::: Stored data :::
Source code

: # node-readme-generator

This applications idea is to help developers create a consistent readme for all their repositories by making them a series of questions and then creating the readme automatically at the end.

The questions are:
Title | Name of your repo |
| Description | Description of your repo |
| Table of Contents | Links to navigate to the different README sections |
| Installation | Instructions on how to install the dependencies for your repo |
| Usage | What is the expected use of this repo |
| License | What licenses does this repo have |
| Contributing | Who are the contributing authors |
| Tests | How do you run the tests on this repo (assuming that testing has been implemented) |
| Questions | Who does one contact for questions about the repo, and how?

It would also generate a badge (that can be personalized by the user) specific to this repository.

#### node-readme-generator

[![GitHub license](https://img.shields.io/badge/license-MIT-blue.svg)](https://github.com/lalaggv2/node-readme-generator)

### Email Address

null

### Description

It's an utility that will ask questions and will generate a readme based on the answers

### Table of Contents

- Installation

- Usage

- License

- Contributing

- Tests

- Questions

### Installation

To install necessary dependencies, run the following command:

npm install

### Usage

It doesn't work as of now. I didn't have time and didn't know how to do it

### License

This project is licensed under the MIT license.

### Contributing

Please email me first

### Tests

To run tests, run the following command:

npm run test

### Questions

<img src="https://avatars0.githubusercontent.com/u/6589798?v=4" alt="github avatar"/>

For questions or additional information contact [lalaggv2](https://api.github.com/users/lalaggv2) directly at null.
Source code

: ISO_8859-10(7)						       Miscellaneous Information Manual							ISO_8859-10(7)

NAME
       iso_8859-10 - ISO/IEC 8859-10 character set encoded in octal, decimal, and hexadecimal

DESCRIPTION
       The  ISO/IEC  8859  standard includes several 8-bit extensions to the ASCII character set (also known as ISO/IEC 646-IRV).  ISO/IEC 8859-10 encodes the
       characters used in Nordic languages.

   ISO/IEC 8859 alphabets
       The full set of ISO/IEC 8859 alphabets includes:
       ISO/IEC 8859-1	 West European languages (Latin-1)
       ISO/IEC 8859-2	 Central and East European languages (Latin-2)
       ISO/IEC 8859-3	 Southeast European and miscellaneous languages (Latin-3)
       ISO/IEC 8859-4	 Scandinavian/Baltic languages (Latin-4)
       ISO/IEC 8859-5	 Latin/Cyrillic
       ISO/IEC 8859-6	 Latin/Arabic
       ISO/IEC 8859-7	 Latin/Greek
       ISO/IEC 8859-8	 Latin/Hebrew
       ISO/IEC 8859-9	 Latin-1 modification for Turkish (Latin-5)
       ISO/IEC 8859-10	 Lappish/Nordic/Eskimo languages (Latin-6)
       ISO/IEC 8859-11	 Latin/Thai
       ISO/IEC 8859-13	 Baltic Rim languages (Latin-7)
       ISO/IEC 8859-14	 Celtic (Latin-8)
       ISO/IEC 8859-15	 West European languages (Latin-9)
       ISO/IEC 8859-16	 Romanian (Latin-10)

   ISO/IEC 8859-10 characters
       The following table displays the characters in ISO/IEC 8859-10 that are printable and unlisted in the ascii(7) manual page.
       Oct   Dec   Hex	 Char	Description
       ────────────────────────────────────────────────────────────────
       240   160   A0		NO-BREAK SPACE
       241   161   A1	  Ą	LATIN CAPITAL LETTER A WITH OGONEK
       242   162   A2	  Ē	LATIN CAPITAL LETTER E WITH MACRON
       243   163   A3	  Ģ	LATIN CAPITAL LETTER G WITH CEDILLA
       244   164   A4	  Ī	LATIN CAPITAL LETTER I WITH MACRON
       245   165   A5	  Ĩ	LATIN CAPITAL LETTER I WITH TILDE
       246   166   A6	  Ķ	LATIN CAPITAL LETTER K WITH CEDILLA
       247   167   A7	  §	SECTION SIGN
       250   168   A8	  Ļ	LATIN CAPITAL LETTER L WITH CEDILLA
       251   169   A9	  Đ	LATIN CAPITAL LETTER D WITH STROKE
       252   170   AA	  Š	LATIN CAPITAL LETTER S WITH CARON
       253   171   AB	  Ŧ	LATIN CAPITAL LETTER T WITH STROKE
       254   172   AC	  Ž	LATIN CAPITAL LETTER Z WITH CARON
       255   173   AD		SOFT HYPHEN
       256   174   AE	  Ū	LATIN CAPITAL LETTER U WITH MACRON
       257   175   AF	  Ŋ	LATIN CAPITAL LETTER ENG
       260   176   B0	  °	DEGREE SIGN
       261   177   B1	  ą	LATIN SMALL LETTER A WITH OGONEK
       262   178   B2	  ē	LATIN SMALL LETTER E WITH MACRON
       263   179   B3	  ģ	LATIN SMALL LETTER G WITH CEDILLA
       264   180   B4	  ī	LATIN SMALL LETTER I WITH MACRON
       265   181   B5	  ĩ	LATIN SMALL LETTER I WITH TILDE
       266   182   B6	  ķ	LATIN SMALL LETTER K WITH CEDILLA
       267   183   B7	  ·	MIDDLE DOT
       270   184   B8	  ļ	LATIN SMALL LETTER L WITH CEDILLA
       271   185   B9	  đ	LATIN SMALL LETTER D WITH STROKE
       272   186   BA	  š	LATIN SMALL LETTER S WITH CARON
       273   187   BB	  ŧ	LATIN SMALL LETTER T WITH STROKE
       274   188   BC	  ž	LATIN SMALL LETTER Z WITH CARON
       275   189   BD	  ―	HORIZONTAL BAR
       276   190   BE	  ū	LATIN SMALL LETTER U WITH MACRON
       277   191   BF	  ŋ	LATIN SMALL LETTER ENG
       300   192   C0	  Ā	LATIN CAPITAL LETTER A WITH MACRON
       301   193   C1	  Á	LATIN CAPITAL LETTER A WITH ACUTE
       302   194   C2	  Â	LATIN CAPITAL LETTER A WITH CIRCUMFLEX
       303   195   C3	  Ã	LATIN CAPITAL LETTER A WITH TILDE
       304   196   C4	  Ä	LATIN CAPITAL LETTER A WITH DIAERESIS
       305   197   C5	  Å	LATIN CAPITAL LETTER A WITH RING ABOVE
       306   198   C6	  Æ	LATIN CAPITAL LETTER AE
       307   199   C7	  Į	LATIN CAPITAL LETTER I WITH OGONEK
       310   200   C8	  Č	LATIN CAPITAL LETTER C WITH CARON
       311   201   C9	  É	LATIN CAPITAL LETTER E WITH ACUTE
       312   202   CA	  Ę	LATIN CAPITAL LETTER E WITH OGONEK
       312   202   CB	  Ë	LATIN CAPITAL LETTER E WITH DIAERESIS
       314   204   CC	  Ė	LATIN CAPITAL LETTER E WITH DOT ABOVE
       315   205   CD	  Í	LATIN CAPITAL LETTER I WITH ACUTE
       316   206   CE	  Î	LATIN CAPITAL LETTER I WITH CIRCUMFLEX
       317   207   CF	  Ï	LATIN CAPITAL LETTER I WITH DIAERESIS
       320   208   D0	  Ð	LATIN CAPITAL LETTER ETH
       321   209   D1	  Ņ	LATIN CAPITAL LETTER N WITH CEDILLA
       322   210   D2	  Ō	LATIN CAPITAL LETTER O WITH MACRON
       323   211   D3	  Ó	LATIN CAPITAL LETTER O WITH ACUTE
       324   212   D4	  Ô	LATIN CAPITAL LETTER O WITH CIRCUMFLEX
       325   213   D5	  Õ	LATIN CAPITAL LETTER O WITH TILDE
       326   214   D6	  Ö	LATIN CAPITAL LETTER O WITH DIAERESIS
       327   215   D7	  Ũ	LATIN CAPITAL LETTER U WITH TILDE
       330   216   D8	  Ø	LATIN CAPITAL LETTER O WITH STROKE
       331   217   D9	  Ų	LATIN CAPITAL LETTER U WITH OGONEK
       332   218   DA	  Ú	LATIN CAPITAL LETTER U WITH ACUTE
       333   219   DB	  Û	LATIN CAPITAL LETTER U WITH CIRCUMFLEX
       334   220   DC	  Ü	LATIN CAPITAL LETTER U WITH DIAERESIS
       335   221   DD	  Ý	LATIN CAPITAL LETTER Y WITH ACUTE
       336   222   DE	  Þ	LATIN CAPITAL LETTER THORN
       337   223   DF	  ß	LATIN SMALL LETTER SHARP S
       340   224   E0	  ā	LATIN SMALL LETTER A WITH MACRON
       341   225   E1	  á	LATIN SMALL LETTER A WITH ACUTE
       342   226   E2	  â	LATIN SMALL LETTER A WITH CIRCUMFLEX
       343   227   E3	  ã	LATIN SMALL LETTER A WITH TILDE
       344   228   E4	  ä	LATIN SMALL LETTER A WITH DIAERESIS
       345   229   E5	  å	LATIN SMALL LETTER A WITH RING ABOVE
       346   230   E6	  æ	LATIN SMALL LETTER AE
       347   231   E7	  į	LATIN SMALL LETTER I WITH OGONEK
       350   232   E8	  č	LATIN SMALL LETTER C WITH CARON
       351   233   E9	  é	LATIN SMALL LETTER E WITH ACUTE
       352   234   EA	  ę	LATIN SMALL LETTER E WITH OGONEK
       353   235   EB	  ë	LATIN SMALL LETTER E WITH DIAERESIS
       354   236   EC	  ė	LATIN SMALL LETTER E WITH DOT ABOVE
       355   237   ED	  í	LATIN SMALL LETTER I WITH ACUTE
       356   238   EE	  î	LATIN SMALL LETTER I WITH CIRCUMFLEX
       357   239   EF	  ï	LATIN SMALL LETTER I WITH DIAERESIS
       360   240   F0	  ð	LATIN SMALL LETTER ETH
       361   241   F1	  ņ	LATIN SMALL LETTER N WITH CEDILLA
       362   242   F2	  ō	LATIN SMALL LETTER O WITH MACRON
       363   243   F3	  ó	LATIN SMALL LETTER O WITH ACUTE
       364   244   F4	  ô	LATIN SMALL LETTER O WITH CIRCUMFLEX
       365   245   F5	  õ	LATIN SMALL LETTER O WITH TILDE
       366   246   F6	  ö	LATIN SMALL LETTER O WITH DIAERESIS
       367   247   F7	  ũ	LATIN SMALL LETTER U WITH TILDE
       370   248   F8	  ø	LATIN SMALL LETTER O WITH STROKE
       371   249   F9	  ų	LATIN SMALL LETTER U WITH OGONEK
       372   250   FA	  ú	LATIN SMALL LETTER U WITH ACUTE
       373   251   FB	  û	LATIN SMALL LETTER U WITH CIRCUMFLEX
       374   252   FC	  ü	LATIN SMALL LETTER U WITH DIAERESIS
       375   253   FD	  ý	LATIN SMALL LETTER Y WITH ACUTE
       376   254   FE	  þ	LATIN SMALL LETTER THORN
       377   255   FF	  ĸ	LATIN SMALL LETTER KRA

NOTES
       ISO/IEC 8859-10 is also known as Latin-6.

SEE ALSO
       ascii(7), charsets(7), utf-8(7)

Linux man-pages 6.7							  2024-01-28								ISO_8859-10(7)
:::
## Exercise instructions
Count, and answer with the number only: how many lines of the data include the string "alphabets"?

## Exercise result
2